Et du rire aux larmes, je déambule, comme on se perd aux dédales des sinuosités d'un esprit trop complexe, celui de Barnabé. Je me cogne, trébuche, sans pouvoir saisir véritablement ce qu'il me dicte de faire. Je ne sais régir mes actes de manière sensée et m'accorde à lui laisser le monopole de ma bienséance. Entre haine et lassitude, entre joie et délectation, j'évolue au sein du groupe, avec lui. Je pense au mal qu'il me fait, au bien qu'il me procure, à cette scission inoportune de mon entité remarquable (mais l'est-elle vraiment, remarquable ?). J'agis inopinément, faisant varier sa jauge de folie ou d'euphorie du mieux que je peux. Par le biais d'une ritournelle, j'obtiens des baisers sur mon front et des mots doux sur mes paumes, de sa part. Nous nous aimons tous les deux, parfois, quand j'atteins la plénitude, un certain nirvana.
Quand la logique n'est plus, quand la clarté se dissout au profit d'un brouillard opaque, je vis mon lunatisme, Barnabé, et le laisse m'envahir impunément et sans scrupules.

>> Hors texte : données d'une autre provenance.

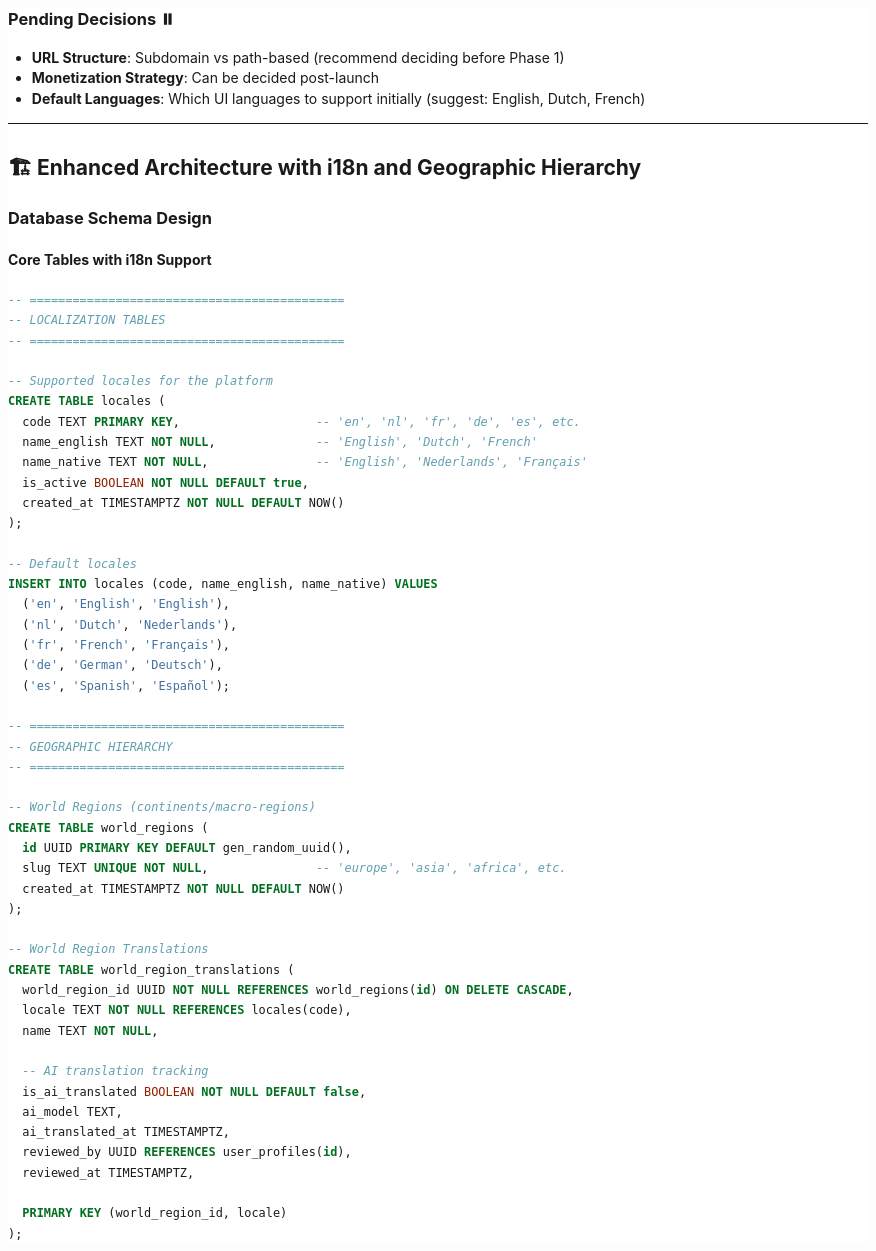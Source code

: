 ### Pending Decisions ⏸️
- **URL Structure**: Subdomain vs path-based (recommend deciding before Phase 1)
- **Monetization Strategy**: Can be decided post-launch
- **Default Languages**: Which UI languages to support initially (suggest: English, Dutch, French)

---

## 🏗️ Enhanced Architecture with i18n and Geographic Hierarchy

### Database Schema Design

#### Core Tables with i18n Support

```sql
-- ============================================
-- LOCALIZATION TABLES
-- ============================================

-- Supported locales for the platform
CREATE TABLE locales (
  code TEXT PRIMARY KEY,                   -- 'en', 'nl', 'fr', 'de', 'es', etc.
  name_english TEXT NOT NULL,              -- 'English', 'Dutch', 'French'
  name_native TEXT NOT NULL,               -- 'English', 'Nederlands', 'Français'
  is_active BOOLEAN NOT NULL DEFAULT true,
  created_at TIMESTAMPTZ NOT NULL DEFAULT NOW()
);

-- Default locales
INSERT INTO locales (code, name_english, name_native) VALUES
  ('en', 'English', 'English'),
  ('nl', 'Dutch', 'Nederlands'),
  ('fr', 'French', 'Français'),
  ('de', 'German', 'Deutsch'),
  ('es', 'Spanish', 'Español');

-- ============================================
-- GEOGRAPHIC HIERARCHY
-- ============================================

-- World Regions (continents/macro-regions)
CREATE TABLE world_regions (
  id UUID PRIMARY KEY DEFAULT gen_random_uuid(),
  slug TEXT UNIQUE NOT NULL,               -- 'europe', 'asia', 'africa', etc.
  created_at TIMESTAMPTZ NOT NULL DEFAULT NOW()
);

-- World Region Translations
CREATE TABLE world_region_translations (
  world_region_id UUID NOT NULL REFERENCES world_regions(id) ON DELETE CASCADE,
  locale TEXT NOT NULL REFERENCES locales(code),
  name TEXT NOT NULL,

  -- AI translation tracking
  is_ai_translated BOOLEAN NOT NULL DEFAULT false,
  ai_model TEXT,
  ai_translated_at TIMESTAMPTZ,
  reviewed_by UUID REFERENCES user_profiles(id),
  reviewed_at TIMESTAMPTZ,

  PRIMARY KEY (world_region_id, locale)
);

```
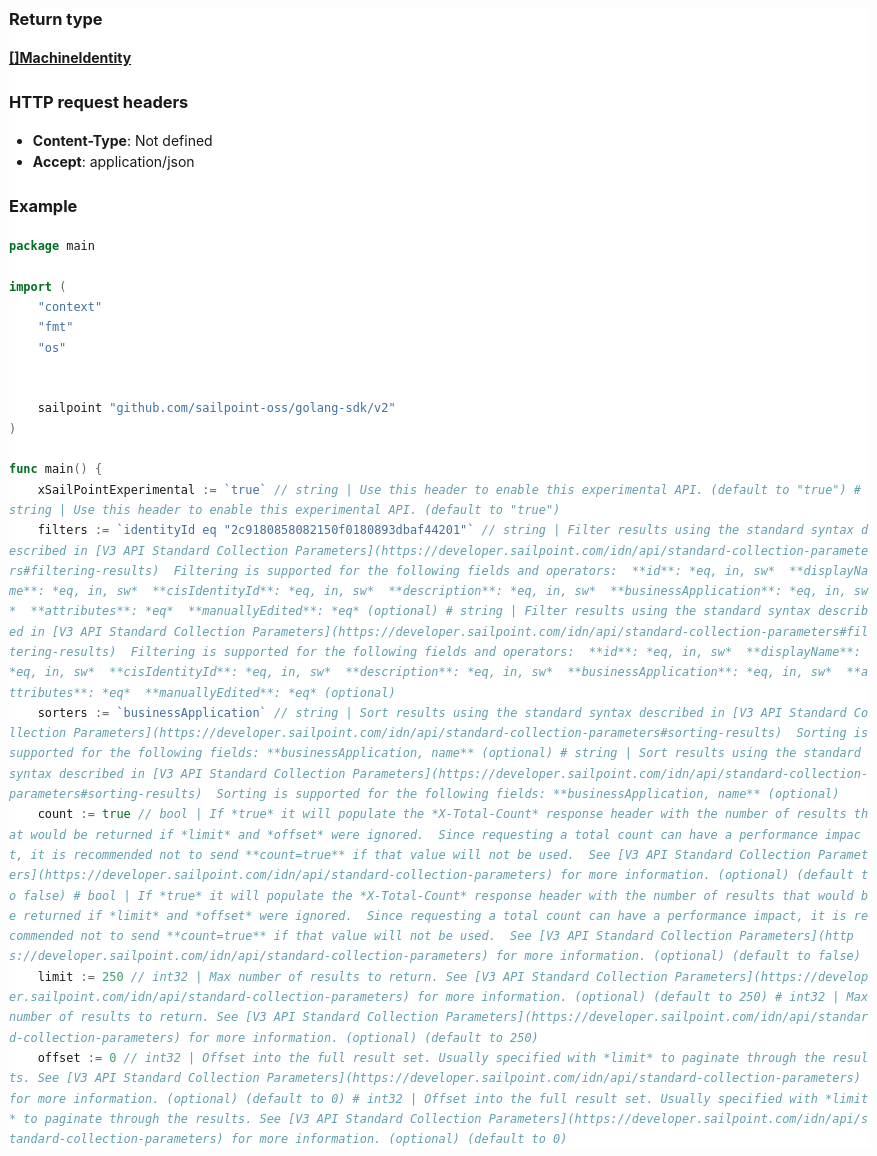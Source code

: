 ### Return type

[**[]MachineIdentity**](../models/machine-identity)

### HTTP request headers

- **Content-Type**: Not defined
- **Accept**: application/json

### Example

```go
package main

import (
	"context"
	"fmt"
	"os"
   
    
	sailpoint "github.com/sailpoint-oss/golang-sdk/v2"
)

func main() {
    xSailPointExperimental := `true` // string | Use this header to enable this experimental API. (default to "true") # string | Use this header to enable this experimental API. (default to "true")
    filters := `identityId eq "2c9180858082150f0180893dbaf44201"` // string | Filter results using the standard syntax described in [V3 API Standard Collection Parameters](https://developer.sailpoint.com/idn/api/standard-collection-parameters#filtering-results)  Filtering is supported for the following fields and operators:  **id**: *eq, in, sw*  **displayName**: *eq, in, sw*  **cisIdentityId**: *eq, in, sw*  **description**: *eq, in, sw*  **businessApplication**: *eq, in, sw*  **attributes**: *eq*  **manuallyEdited**: *eq* (optional) # string | Filter results using the standard syntax described in [V3 API Standard Collection Parameters](https://developer.sailpoint.com/idn/api/standard-collection-parameters#filtering-results)  Filtering is supported for the following fields and operators:  **id**: *eq, in, sw*  **displayName**: *eq, in, sw*  **cisIdentityId**: *eq, in, sw*  **description**: *eq, in, sw*  **businessApplication**: *eq, in, sw*  **attributes**: *eq*  **manuallyEdited**: *eq* (optional)
    sorters := `businessApplication` // string | Sort results using the standard syntax described in [V3 API Standard Collection Parameters](https://developer.sailpoint.com/idn/api/standard-collection-parameters#sorting-results)  Sorting is supported for the following fields: **businessApplication, name** (optional) # string | Sort results using the standard syntax described in [V3 API Standard Collection Parameters](https://developer.sailpoint.com/idn/api/standard-collection-parameters#sorting-results)  Sorting is supported for the following fields: **businessApplication, name** (optional)
    count := true // bool | If *true* it will populate the *X-Total-Count* response header with the number of results that would be returned if *limit* and *offset* were ignored.  Since requesting a total count can have a performance impact, it is recommended not to send **count=true** if that value will not be used.  See [V3 API Standard Collection Parameters](https://developer.sailpoint.com/idn/api/standard-collection-parameters) for more information. (optional) (default to false) # bool | If *true* it will populate the *X-Total-Count* response header with the number of results that would be returned if *limit* and *offset* were ignored.  Since requesting a total count can have a performance impact, it is recommended not to send **count=true** if that value will not be used.  See [V3 API Standard Collection Parameters](https://developer.sailpoint.com/idn/api/standard-collection-parameters) for more information. (optional) (default to false)
    limit := 250 // int32 | Max number of results to return. See [V3 API Standard Collection Parameters](https://developer.sailpoint.com/idn/api/standard-collection-parameters) for more information. (optional) (default to 250) # int32 | Max number of results to return. See [V3 API Standard Collection Parameters](https://developer.sailpoint.com/idn/api/standard-collection-parameters) for more information. (optional) (default to 250)
    offset := 0 // int32 | Offset into the full result set. Usually specified with *limit* to paginate through the results. See [V3 API Standard Collection Parameters](https://developer.sailpoint.com/idn/api/standard-collection-parameters) for more information. (optional) (default to 0) # int32 | Offset into the full result set. Usually specified with *limit* to paginate through the results. See [V3 API Standard Collection Parameters](https://developer.sailpoint.com/idn/api/standard-collection-parameters) for more information. (optional) (default to 0)
```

Et le soulagement d'avoit pû paraître au bon moment me procure un bien fou. Je suis quelqu'un même sans sa présence. Juste une fois, nulle curiosité n'est ravivée, et personne, non personne ne se pose plus de questions. Une certaine cohérence dans l'illogisme est sauvegardée, et Barnabé s'en va se coucher.